Correcting the strabismus will involve tugging gently on the muscles of her right eye such that it is straight. This will not only be done for aesthetic reasons (so she looks symmetrical, so to speak) but also so that she can more easily focus.

When the Dr.'s were don'e talking to us the nurses brought me a crying, adorable, warm, thrashing, infant. She didn't quite know what to do with herself. She was disoriented, couldn't latch to nurse, wouldn't fully open her eyes, and had horrible medicinal smelling breath. After a few moments she would latch, but only for a second before sitting up and flailing for a bit. Then back down to nurse. This continued for 15-20 minutes. Sometime around then I handed her off to daddy so I could go to the bathroom. When I came back she was fussy, but not flailing. She was focusing a little more, and seemed to be more present. As I picked her up and carried her out into the larger room she really came back around, doling out smiles and trying to wiggle out of my arms. 

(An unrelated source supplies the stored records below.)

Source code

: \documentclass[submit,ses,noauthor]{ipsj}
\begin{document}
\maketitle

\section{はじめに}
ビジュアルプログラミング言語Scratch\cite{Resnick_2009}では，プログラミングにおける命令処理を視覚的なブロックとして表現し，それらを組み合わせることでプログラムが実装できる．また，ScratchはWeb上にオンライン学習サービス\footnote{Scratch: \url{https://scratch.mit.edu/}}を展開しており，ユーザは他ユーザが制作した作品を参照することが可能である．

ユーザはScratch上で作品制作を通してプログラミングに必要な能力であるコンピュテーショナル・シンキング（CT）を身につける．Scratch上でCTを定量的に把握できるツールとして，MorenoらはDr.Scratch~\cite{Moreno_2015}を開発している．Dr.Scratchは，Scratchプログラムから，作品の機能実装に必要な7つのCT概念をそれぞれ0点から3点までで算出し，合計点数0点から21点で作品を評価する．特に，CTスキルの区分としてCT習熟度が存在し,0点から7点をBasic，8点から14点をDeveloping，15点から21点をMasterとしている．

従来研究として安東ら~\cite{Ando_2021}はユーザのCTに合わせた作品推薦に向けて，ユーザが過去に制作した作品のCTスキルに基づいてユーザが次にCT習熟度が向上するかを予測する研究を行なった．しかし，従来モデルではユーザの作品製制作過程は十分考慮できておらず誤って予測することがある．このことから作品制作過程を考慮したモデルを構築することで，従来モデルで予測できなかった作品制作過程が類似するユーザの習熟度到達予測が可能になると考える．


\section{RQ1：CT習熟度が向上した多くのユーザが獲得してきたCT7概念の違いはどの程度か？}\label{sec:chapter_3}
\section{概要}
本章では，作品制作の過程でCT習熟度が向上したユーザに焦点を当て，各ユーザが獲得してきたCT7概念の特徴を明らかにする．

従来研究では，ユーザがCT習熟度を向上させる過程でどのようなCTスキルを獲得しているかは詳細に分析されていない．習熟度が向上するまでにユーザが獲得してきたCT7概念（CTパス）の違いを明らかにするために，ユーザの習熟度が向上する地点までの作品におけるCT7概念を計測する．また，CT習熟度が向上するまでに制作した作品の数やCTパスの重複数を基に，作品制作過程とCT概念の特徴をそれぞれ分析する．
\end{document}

As much as I thought she'd fall asleep in the car and take some epic nap, she didn't. Nor did she fall asleep when we got home and I attempted to put her down for a nap. "mom", I could hear her saying, "I napped for, like, 45 minutes on an operating table. a girl's gotta play!" So, she's upstairs with Jonathan being her normal self plus a little feisty streak left over from the anesthesia. 

Thank you so much for your prayers - we're so grateful for friends that care for our kids. It looks like we've got a plan for the next three months, and then a potential surgery, so I'll keep you informed as I learn more.

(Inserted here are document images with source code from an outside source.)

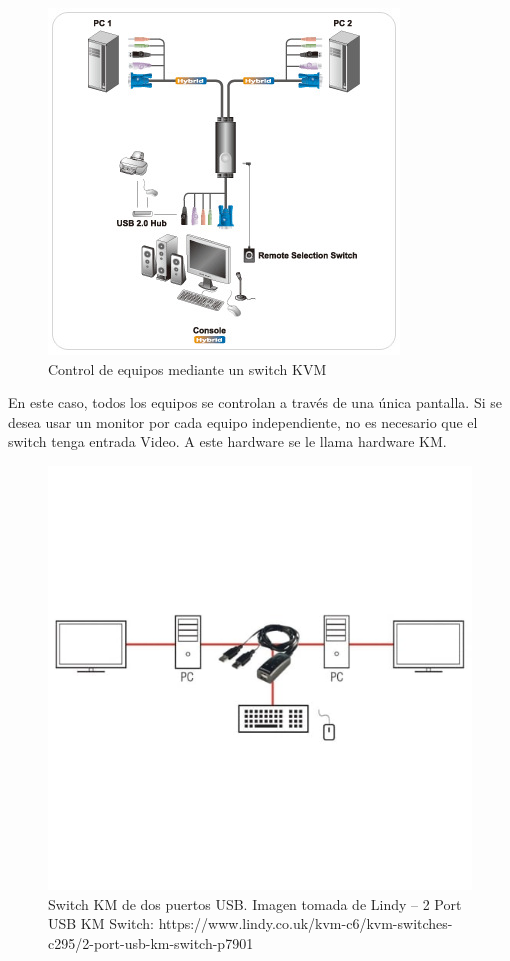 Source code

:\begin{figure}[h!]
\centering
\includegraphics[scale = 0.7]{capitulo_01/figuras_dir/KVM.jpg}
\caption{Control de equipos mediante un switch KVM}
\label{fig:switchKVM}
\end{figure}

En este caso, todos los equipos se controlan a través de una única pantalla. Si se desea usar un monitor por cada equipo independiente, no es necesario que el switch tenga entrada Video. A este hardware se le llama hardware KM.

\begin{figure}
\centering
\includegraphics[scale = 0.5]{capitulo_01/figuras_dir/KMSwitch.jpg}
\caption{Switch KM de dos puertos USB. Imagen tomada de Lindy – 2 Port USB KM Switch: https://www.lindy.co.uk/kvm-c6/kvm-switches-c295/2-port-usb-km-switch-p7901}
\label{fig:switchKM}
\end{figure}

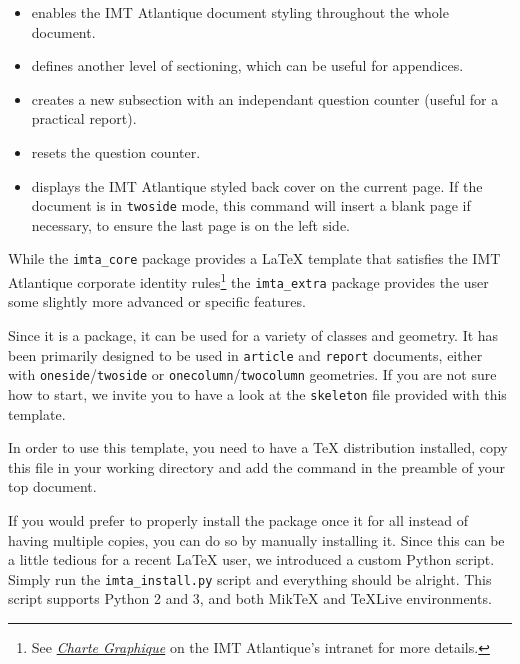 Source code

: \documentclass{report}
\begin{document}
\begin{itemize}
    \item {} enables the IMT Atlantique document styling throughout the whole document.
    
    \item {} defines another level of sectioning, which can be useful for appendices.
    
    \item {} creates a new subsection with an independant question counter (useful for a practical report).
    
    \item {} resets the question counter.
    
    \item {} displays the IMT Atlantique styled back cover on the current page. 
    If the document is in \texttt{twoside} mode, this command will insert a blank page if necessary, to ensure the last page is on the left side.
\end{itemize}






While the \texttt{imta\_core} package provides a \LaTeX{} template that satisfies the IMT Atlantique corporate identity rules\footnote{See \textit{\href{https://intranet.imt-atlantique.fr/wp-content/uploads/2017/01/imt_atlantique_chartegraphique.pdf}{Charte Graphique}} on the IMT Atlantique's intranet for more details.} the \texttt{imta\_extra} package provides the user some slightly more advanced or specific features.

Since it is a package, it can be used for a variety of classes and geometry. It has been primarily designed to be used in \texttt{article} and \texttt{report} documents, either with \texttt{oneside}/\texttt{twoside} or \texttt{onecolumn}/\texttt{twocolumn} geometries.
If you are not sure how to start, we invite you to have a look at the \texttt{skeleton} file provided with this template.



In order to use this template, you need to have a \TeX{} distribution installed, copy this file in your working directory and add the  command in the preamble of your top document.

If you would prefer to properly install the package once it for all instead of having multiple copies, you can do so by manually installing it. 
Since this can be a little tedious for a recent \LaTeX{} user, we introduced a custom Python script. 
Simply run the \texttt{imta\_install.py} script and everything should be alright.
This script supports Python 2 and 3, and both Mik\TeX{} and \TeX{}Live environments. 
\end{document}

learning to foster said...

thanks for keeping us updated. What a day. I'm thankful there is a plan and that her life will not be affected. Where did you go that the doctors prayed with you. That's great

Anonymous said...

We give God thanks for this good news.

Anonymous said...

Thank you Lord that Cora is full of life! We praise you for Doctors wisdom, we pray that the patching works well. -Kristina Cline
P.S. Super fast update, thanks!

Anonymous said...

Thank God it's something simple to fix and not epic surgeries to fix or loss of sight. Hope the patching works you'll have to post pics of pirate cora as you get started . Vanessa

Nat Crawford said...

I'm so glad to hear that everything went well and that the solution should be simple! Praise God! Patching for us was a struggle but mostly due to his major vision issues. With sweet Cora, you should have a much easier time since her vision is good! Huge congrats on a healthy and happy baby!! Let me know if you need advice on the patching thing.

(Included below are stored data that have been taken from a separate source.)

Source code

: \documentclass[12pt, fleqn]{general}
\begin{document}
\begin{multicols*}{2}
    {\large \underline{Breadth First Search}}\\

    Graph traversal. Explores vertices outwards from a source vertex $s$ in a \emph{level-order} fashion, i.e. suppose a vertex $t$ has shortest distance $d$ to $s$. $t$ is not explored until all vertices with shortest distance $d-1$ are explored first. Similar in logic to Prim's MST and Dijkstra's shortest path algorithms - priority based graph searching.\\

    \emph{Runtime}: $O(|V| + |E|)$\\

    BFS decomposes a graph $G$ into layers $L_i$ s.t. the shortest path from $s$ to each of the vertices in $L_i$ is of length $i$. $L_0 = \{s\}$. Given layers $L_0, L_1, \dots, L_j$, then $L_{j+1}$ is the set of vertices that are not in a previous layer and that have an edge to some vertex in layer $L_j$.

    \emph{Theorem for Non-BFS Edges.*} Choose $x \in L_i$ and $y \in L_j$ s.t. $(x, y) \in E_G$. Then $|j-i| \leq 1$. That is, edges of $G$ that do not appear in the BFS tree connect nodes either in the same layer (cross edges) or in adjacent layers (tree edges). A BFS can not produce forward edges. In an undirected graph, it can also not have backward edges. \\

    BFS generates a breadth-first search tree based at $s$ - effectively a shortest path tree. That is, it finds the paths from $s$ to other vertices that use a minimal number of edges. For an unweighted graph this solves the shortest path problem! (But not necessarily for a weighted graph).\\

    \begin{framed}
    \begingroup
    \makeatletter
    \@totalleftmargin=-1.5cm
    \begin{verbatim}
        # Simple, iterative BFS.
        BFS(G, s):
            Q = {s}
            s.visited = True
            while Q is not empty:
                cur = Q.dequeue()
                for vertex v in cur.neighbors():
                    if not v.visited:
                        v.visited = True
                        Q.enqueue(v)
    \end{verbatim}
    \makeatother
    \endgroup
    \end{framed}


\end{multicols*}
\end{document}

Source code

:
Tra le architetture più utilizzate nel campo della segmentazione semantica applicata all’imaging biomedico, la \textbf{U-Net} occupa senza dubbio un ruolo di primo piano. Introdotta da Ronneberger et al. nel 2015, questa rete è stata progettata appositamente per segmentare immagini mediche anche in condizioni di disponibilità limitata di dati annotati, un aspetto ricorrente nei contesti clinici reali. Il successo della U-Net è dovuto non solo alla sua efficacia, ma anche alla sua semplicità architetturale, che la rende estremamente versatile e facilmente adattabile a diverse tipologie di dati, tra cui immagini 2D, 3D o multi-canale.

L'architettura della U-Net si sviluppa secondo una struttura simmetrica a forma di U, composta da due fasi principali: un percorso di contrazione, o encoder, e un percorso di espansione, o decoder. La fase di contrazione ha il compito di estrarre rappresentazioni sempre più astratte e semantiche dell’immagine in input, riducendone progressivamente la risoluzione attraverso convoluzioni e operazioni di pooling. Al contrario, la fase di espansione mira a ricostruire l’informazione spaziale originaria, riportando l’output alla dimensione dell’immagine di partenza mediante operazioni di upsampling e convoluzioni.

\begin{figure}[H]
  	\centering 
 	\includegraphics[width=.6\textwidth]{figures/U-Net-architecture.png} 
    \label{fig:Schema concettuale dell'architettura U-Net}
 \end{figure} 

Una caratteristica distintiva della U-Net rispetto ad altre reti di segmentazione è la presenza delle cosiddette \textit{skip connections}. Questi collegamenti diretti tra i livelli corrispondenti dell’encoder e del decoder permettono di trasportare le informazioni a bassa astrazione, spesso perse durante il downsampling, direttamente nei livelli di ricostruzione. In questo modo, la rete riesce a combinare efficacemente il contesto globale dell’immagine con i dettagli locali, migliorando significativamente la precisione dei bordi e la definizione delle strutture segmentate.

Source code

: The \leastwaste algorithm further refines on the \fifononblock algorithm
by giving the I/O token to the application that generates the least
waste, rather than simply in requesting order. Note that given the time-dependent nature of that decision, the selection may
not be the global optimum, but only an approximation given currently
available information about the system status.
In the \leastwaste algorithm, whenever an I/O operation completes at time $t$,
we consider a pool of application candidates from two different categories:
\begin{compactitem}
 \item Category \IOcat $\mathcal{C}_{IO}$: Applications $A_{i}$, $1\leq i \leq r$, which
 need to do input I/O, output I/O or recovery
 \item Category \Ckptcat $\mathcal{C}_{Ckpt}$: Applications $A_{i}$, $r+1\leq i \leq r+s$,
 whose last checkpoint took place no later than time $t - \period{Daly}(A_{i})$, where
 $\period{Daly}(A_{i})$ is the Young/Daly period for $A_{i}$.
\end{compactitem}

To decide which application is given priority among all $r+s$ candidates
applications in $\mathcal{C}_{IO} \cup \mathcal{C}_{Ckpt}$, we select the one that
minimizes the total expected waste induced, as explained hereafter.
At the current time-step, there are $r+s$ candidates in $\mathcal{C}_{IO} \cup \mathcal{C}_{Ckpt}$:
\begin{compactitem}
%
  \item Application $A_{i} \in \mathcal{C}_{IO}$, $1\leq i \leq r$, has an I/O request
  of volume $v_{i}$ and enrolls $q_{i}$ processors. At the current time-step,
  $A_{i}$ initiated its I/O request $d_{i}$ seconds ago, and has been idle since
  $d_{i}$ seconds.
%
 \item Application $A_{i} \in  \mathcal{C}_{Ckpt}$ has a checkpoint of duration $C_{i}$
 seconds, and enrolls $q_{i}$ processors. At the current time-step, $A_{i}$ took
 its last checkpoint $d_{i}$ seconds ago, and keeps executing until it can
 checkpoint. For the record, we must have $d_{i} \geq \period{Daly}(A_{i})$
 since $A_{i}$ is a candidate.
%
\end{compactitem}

Erica Boivin (Dominique's mom) said...

Oh Melissa, my heart goes out to you. It is so hard when something is wrong with your child. One of my nephews had to have patching and he is now a tall 18 year old with perfect vision! Andrew also had double vision due to strabismus that we didn't catch until he was in kindergarten. He did vision therapy and correcting prism glasses for 3 years. His vision is now great! You little Cora will be great. My prayers are with you and your family.

Brian said...

Sorry, just now got around to reading this. You expressed some curiosity about how they checked her prescription. Last time I went to the eye doc they did this thing where they checked it using a computer and a lens. I have no idea how it worked, but once they did the "rough check" with that thing they "fine-tuned" it after that. I was really surprised with how accurate it was, considering they just pointed a lens (with a picture behind it) at my eye, made it go blurry, and from that got a very close guess as to what my prescription was. I can imagine that technology has been awesome for young children who can't say "A looks better. Now B looks better. A. B." etc.